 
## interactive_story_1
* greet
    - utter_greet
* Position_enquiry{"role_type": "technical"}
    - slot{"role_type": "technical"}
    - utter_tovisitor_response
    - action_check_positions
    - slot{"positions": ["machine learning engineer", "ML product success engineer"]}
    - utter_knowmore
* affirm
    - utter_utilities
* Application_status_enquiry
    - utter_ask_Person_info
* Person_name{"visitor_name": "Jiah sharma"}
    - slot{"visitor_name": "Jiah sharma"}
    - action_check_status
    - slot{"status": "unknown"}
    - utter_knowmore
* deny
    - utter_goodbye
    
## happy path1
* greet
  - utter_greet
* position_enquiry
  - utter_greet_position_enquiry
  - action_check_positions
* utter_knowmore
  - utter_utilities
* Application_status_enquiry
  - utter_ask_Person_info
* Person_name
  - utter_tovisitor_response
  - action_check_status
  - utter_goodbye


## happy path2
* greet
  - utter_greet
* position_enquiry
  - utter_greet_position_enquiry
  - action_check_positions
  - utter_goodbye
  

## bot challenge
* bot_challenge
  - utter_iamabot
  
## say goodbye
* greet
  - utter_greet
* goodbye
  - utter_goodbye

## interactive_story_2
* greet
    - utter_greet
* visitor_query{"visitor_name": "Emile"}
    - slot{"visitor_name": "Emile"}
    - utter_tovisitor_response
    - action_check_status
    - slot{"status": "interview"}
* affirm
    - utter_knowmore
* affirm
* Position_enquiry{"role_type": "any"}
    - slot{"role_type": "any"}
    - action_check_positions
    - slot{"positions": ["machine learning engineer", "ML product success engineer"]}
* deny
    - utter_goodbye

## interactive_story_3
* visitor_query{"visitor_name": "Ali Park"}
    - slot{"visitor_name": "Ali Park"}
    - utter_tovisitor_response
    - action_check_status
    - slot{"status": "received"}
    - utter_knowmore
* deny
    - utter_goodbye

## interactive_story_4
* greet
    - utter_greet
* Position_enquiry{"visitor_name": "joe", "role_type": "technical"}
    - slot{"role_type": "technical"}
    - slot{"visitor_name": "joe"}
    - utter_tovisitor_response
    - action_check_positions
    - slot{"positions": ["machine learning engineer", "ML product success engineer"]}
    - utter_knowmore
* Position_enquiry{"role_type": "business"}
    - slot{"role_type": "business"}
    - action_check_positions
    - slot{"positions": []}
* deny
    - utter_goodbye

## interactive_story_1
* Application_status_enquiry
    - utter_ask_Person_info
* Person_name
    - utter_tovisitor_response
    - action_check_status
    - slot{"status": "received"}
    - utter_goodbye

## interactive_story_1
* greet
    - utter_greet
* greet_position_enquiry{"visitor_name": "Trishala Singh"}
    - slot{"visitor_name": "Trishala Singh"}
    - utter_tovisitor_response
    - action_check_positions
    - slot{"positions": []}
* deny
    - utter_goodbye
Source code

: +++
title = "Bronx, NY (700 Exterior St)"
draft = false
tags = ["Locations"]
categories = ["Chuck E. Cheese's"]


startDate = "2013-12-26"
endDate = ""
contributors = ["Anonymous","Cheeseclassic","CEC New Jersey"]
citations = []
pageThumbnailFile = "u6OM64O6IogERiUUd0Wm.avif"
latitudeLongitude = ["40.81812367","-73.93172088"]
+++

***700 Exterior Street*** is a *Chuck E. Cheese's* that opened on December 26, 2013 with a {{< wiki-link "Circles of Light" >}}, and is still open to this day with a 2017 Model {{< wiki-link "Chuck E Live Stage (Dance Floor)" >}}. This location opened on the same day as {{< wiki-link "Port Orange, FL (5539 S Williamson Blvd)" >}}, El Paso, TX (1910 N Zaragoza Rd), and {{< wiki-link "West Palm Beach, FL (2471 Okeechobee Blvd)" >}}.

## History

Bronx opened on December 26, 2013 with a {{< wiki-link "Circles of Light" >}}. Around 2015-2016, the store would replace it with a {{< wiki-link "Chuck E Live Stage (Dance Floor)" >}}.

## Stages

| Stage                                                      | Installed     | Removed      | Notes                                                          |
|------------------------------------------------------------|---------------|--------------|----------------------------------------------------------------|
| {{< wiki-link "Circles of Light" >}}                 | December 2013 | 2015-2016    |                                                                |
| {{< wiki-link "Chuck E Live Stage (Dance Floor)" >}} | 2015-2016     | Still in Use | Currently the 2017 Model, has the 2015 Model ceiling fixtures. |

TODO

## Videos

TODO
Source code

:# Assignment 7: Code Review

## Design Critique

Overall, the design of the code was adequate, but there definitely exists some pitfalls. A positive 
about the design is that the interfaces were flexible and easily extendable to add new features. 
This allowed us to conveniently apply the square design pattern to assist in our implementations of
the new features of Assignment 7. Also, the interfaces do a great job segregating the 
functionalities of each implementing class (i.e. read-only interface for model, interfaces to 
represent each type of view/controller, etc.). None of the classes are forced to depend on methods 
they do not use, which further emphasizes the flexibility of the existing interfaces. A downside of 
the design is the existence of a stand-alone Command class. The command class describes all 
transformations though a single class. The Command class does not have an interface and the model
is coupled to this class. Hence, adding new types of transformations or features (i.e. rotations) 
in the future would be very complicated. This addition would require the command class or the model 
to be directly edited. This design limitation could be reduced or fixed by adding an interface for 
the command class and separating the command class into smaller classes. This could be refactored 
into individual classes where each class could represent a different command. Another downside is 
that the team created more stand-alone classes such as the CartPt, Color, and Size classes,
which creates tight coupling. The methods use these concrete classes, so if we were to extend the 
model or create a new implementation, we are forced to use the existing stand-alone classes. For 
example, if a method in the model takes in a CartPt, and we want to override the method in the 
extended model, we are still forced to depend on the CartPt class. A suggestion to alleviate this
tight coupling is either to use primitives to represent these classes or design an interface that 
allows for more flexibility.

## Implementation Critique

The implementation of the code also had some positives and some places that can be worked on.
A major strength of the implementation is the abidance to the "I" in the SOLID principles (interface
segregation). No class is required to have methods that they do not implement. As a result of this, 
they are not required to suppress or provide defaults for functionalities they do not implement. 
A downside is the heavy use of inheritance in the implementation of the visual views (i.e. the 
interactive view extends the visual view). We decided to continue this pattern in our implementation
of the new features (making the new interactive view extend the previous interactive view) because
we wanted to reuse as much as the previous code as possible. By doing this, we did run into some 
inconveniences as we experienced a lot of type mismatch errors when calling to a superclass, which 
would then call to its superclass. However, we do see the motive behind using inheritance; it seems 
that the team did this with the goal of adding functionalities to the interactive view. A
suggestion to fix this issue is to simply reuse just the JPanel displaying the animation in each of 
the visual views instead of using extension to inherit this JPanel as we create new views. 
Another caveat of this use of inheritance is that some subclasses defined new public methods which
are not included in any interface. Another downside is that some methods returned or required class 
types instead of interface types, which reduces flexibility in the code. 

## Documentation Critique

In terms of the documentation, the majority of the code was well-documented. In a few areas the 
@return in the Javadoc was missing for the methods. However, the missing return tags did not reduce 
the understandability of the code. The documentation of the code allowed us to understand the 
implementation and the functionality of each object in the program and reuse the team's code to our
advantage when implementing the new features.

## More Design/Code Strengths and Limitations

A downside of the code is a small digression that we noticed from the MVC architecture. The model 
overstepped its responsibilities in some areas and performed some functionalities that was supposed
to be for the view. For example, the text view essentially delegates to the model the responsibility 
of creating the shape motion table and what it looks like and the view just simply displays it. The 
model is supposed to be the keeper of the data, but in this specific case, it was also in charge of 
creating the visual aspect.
────
WHAT IS REQUIRED
If a line above holds the word "which", copy it.

TASK RESULT
they do not use, which further emphasizes the flexibility of the existing interfaces. A downside of 
which creates tight coupling. The methods use these concrete classes, so if we were to extend the 
inconveniences as we experienced a lot of type mismatch errors when calling to a superclass, which 
Another caveat of this use of inheritance is that some subclasses defined new public methods which
types instead of interface types, which reduces flexibility in the code. 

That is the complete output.